Pictures paired with source code
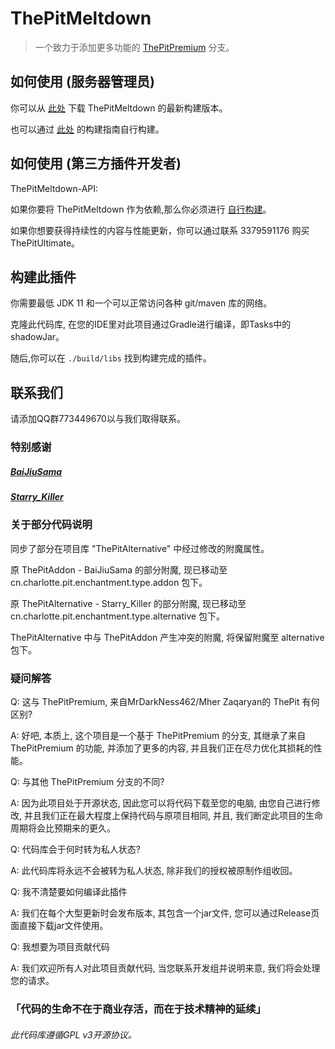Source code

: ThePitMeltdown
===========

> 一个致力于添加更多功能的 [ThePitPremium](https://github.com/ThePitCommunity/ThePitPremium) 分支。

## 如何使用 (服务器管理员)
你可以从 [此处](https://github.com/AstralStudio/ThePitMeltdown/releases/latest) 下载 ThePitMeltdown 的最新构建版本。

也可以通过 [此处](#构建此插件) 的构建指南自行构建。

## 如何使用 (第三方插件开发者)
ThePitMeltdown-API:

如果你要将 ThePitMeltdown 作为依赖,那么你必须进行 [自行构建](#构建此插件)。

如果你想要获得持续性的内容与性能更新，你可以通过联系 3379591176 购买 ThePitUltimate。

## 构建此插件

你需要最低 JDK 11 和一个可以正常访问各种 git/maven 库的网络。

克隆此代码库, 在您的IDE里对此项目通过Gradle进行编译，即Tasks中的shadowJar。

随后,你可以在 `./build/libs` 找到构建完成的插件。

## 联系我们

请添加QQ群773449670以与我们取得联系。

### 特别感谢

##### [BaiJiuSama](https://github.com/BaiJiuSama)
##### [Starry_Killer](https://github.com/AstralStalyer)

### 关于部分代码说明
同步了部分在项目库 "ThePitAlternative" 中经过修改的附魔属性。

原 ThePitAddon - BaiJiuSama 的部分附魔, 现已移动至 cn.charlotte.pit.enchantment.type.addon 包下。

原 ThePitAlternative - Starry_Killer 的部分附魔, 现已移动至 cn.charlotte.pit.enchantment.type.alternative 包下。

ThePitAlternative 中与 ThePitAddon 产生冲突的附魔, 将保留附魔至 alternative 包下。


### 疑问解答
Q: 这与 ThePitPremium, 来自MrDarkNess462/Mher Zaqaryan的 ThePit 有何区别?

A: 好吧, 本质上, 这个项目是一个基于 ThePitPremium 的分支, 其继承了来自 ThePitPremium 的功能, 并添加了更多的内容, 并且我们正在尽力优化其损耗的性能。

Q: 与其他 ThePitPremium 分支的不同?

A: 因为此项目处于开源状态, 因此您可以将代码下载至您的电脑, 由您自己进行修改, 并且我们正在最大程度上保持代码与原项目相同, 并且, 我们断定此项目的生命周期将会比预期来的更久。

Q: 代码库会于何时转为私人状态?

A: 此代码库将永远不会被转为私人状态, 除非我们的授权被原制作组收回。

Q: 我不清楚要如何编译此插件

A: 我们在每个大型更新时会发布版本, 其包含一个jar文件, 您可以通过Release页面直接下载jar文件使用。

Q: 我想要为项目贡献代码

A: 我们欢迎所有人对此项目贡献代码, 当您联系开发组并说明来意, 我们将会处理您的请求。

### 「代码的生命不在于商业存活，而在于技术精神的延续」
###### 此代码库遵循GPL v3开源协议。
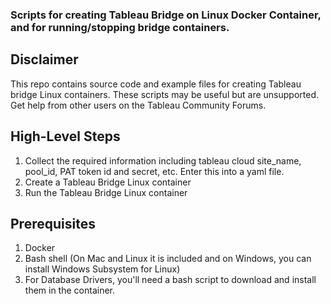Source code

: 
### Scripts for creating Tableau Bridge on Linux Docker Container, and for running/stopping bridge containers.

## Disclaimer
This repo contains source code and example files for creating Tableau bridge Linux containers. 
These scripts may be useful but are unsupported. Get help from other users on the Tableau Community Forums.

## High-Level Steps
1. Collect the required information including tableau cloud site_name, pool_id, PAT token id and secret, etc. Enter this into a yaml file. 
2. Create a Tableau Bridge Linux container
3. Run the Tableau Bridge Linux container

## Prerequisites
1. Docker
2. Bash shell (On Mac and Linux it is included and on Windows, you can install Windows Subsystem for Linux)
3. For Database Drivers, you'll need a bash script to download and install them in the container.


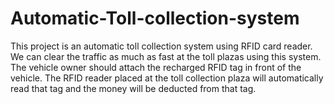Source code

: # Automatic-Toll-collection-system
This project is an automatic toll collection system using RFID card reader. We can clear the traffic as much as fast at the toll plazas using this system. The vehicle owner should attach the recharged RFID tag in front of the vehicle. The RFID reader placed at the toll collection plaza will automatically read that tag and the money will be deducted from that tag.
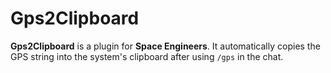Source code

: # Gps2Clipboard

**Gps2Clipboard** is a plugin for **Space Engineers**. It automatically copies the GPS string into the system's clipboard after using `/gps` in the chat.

### Your instructions
What lines above contain the word "ThePitAlternative"? Return each such line.

### Task answer
同步了部分在项目库 "ThePitAlternative" 中经过修改的附魔属性。
原 ThePitAlternative - Starry_Killer 的部分附魔, 现已移动至 cn.charlotte.pit.enchantment.type.alternative 包下。
ThePitAlternative 中与 ThePitAddon 产生冲突的附魔, 将保留附魔至 alternative 包下。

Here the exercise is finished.